Work to complete:
Everything from the line holding "## Remove an assignment" through the last line below must be repeated exactly, and nothing else.
——————
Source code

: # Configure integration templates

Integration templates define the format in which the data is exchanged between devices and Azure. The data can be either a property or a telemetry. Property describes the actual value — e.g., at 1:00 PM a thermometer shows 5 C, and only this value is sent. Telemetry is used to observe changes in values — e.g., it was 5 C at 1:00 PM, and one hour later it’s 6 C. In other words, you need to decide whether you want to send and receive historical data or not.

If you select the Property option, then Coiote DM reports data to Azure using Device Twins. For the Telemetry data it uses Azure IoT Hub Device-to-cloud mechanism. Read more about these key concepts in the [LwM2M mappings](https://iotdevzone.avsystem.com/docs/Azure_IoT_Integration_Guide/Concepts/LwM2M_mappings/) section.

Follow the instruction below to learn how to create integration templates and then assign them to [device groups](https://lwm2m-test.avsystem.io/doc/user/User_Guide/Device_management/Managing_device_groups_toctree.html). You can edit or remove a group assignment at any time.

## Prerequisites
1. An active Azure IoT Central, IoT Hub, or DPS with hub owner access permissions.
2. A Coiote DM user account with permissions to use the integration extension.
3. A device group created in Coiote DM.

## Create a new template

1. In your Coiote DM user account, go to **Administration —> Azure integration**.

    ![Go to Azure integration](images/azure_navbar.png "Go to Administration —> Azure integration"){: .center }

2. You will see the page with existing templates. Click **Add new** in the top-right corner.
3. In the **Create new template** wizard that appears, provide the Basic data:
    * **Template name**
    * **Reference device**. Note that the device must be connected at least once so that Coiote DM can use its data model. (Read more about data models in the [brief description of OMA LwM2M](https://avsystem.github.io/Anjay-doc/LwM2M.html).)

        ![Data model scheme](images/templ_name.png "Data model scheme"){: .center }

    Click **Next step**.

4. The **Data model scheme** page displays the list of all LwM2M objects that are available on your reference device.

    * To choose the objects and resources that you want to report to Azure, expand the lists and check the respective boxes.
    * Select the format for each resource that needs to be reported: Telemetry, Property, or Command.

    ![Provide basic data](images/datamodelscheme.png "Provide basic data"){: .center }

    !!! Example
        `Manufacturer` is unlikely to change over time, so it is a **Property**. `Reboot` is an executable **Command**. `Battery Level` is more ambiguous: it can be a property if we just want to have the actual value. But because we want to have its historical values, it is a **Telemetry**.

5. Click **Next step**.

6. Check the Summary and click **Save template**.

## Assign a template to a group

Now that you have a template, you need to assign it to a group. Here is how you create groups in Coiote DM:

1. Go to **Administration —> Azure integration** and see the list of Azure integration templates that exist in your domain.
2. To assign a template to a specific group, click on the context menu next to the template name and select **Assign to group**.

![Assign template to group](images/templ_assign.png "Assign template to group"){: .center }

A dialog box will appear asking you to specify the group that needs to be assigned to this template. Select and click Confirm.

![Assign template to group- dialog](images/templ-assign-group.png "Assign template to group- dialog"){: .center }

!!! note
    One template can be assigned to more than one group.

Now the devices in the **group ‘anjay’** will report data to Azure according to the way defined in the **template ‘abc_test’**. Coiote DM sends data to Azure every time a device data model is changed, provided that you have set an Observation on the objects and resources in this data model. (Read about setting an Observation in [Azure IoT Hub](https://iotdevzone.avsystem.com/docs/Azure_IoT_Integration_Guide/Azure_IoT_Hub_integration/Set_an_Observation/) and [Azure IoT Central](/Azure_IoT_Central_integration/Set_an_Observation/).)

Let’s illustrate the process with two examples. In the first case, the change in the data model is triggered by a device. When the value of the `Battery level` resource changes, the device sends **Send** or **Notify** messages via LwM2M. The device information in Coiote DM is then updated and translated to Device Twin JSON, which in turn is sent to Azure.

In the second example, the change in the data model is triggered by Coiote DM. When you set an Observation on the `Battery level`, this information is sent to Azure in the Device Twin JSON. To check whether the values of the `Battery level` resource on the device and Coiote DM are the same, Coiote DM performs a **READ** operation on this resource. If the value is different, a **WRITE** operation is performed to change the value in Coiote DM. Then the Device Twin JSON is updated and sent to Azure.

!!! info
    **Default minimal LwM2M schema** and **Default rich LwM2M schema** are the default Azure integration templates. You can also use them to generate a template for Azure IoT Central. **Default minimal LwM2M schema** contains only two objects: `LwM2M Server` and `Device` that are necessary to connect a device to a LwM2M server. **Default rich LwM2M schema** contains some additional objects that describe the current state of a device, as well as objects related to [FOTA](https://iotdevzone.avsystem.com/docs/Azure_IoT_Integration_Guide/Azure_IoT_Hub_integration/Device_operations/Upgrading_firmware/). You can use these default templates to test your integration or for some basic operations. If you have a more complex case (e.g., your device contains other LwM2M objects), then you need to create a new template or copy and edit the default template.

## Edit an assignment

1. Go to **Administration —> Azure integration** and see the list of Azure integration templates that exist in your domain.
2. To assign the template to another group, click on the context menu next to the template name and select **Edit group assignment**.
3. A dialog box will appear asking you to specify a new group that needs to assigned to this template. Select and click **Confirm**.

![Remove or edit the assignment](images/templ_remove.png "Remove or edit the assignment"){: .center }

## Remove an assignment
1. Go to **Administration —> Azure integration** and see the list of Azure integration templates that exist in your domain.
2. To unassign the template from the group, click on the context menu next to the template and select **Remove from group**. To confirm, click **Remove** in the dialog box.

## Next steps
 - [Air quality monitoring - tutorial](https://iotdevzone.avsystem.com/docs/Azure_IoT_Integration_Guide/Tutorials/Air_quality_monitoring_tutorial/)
——————
Solution for this problem:
## Remove an assignment
1. Go to **Administration —> Azure integration** and see the list of Azure integration templates that exist in your domain.
2. To unassign the template from the group, click on the context menu next to the template and select **Remove from group**. To confirm, click **Remove** in the dialog box.

## Next steps
 - [Air quality monitoring - tutorial](https://iotdevzone.avsystem.com/docs/Azure_IoT_Integration_Guide/Tutorials/Air_quality_monitoring_tutorial/)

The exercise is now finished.